- TRY IT -
Find the line with "- [FEP-61cf: The" in the records below. Output exactly from there until after the line with "## Why a separate plugin?", without pictures.

[Dataset items]
━━━━━━━━
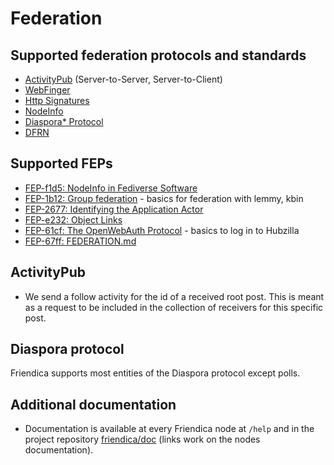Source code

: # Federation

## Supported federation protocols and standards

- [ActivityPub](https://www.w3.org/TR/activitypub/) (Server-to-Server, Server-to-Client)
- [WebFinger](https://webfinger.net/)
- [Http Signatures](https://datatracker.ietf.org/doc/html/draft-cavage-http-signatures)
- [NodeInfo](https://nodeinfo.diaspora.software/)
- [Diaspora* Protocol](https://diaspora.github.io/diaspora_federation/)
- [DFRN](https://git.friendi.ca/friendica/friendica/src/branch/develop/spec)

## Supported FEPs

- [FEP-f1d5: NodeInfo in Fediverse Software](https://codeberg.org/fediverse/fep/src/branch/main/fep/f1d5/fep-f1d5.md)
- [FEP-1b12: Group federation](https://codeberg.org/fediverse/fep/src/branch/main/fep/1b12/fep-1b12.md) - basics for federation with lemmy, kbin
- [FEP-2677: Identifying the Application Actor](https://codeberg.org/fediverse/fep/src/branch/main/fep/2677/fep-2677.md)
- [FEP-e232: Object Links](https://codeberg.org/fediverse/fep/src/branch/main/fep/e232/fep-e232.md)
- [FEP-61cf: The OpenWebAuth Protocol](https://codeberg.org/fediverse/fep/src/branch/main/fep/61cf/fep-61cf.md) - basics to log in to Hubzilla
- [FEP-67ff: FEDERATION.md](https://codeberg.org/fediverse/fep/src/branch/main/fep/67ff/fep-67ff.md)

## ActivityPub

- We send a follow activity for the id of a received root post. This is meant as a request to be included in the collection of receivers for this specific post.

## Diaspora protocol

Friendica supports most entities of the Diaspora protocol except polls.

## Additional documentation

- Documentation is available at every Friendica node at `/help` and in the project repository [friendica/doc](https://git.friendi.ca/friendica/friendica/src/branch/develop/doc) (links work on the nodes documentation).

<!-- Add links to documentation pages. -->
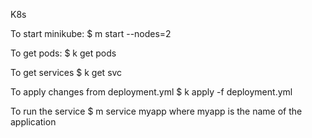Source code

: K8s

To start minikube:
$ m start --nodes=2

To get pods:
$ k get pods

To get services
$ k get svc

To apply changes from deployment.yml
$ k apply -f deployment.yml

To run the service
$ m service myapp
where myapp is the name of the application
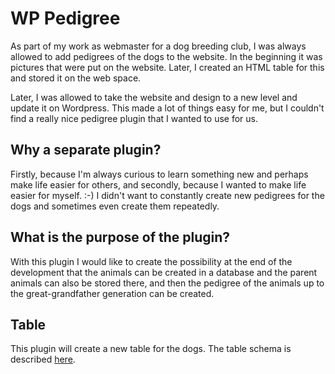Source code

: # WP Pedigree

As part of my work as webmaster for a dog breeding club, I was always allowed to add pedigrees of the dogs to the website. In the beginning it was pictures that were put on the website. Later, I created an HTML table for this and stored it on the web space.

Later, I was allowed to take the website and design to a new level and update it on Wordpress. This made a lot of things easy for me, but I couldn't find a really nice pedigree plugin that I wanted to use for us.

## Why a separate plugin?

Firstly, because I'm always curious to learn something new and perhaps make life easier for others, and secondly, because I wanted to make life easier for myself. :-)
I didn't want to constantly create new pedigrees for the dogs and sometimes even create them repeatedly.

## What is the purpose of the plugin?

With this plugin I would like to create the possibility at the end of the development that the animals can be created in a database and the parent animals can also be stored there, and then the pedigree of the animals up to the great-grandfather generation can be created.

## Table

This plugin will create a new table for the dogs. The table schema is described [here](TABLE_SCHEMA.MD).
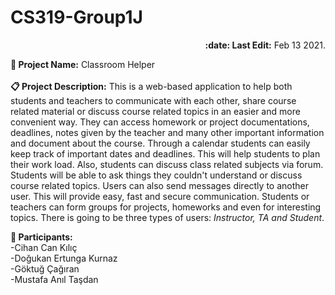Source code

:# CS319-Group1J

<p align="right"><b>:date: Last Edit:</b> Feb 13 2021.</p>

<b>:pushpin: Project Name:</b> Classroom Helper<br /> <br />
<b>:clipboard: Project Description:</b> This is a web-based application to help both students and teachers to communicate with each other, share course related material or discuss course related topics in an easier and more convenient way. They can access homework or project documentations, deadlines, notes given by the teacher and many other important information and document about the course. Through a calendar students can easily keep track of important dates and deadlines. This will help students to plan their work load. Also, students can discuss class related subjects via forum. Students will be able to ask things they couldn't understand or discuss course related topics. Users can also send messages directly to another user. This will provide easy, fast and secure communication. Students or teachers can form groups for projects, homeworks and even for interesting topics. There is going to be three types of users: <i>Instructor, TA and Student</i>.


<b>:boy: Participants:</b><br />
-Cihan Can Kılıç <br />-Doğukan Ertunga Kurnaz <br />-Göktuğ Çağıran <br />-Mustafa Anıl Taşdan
━━━━━━━━
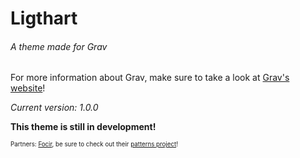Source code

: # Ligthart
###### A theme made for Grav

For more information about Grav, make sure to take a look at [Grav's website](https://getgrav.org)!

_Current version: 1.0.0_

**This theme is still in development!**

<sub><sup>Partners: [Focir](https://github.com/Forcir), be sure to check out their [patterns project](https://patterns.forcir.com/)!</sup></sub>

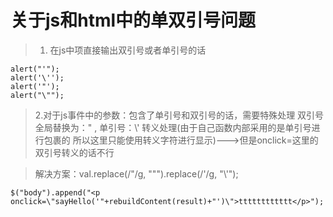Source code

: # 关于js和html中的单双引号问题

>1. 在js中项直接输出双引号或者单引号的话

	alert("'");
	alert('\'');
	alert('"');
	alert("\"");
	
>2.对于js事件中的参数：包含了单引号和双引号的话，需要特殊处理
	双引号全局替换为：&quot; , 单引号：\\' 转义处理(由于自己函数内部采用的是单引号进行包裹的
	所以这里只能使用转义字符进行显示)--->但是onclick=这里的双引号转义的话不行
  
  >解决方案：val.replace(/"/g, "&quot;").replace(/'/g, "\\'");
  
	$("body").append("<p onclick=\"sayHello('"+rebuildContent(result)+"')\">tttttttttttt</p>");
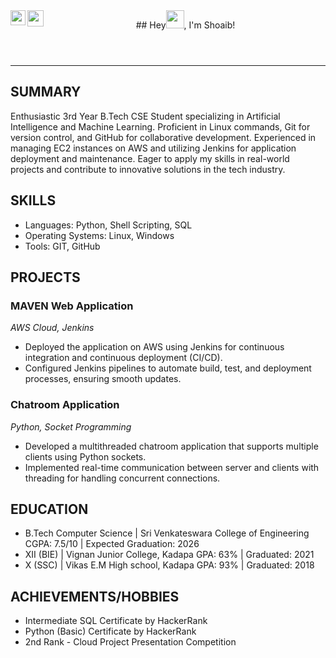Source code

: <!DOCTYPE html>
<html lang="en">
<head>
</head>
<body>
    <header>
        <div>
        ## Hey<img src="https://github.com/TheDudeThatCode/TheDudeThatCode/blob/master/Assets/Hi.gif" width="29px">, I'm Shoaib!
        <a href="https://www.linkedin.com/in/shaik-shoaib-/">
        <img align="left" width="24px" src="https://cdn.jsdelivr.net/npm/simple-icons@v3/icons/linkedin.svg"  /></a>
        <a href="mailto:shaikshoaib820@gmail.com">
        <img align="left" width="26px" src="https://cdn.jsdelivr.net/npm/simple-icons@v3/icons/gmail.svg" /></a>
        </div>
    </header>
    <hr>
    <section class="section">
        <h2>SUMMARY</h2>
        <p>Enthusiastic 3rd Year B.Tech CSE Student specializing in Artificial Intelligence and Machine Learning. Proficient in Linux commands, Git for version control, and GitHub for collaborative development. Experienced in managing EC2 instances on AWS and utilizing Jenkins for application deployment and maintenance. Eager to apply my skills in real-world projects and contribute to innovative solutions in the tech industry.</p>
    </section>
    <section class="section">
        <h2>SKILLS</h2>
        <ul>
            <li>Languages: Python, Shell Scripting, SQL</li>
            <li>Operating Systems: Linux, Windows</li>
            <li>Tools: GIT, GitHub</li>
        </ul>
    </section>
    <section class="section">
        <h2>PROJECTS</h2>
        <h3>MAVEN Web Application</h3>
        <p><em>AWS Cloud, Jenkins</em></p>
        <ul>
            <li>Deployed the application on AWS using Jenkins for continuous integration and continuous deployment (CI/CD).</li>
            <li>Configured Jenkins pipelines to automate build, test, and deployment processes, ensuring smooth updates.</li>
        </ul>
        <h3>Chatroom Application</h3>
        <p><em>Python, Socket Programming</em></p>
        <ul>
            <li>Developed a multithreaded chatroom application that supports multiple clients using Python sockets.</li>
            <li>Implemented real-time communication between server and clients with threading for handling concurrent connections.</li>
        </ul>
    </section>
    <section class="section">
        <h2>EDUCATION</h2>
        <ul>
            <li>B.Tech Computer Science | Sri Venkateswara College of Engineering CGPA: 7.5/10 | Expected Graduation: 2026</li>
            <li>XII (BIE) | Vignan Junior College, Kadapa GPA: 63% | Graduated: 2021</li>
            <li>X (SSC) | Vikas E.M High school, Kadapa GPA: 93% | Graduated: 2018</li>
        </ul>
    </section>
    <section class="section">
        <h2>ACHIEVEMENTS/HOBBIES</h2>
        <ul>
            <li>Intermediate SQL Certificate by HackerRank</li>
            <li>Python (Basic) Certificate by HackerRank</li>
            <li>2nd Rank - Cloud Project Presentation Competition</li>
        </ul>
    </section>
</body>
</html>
━━━━━━━━
- TASK RESPONSE -
- [FEP-61cf: The OpenWebAuth Protocol](https://codeberg.org/fediverse/fep/src/branch/main/fep/61cf/fep-61cf.md) - basics to log in to Hubzilla
- [FEP-67ff: FEDERATION.md](https://codeberg.org/fediverse/fep/src/branch/main/fep/67ff/fep-67ff.md)

## ActivityPub

- We send a follow activity for the id of a received root post. This is meant as a request to be included in the collection of receivers for this specific post.

## Diaspora protocol

Friendica supports most entities of the Diaspora protocol except polls.

## Additional documentation

- Documentation is available at every Friendica node at `/help` and in the project repository [friendica/doc](https://git.friendi.ca/friendica/friendica/src/branch/develop/doc) (links work on the nodes documentation).

<!-- Add links to documentation pages. -->
Source code

: K8s

To start minikube:
$ m start --nodes=2

To get pods:
$ k get pods

To get services
$ k get svc

To apply changes from deployment.yml
$ k apply -f deployment.yml

To run the service
$ m service myapp
where myapp is the name of the application
Source code

: # WP Pedigree

As part of my work as webmaster for a dog breeding club, I was always allowed to add pedigrees of the dogs to the website. In the beginning it was pictures that were put on the website. Later, I created an HTML table for this and stored it on the web space.

Later, I was allowed to take the website and design to a new level and update it on Wordpress. This made a lot of things easy for me, but I couldn't find a really nice pedigree plugin that I wanted to use for us.

## Why a separate plugin?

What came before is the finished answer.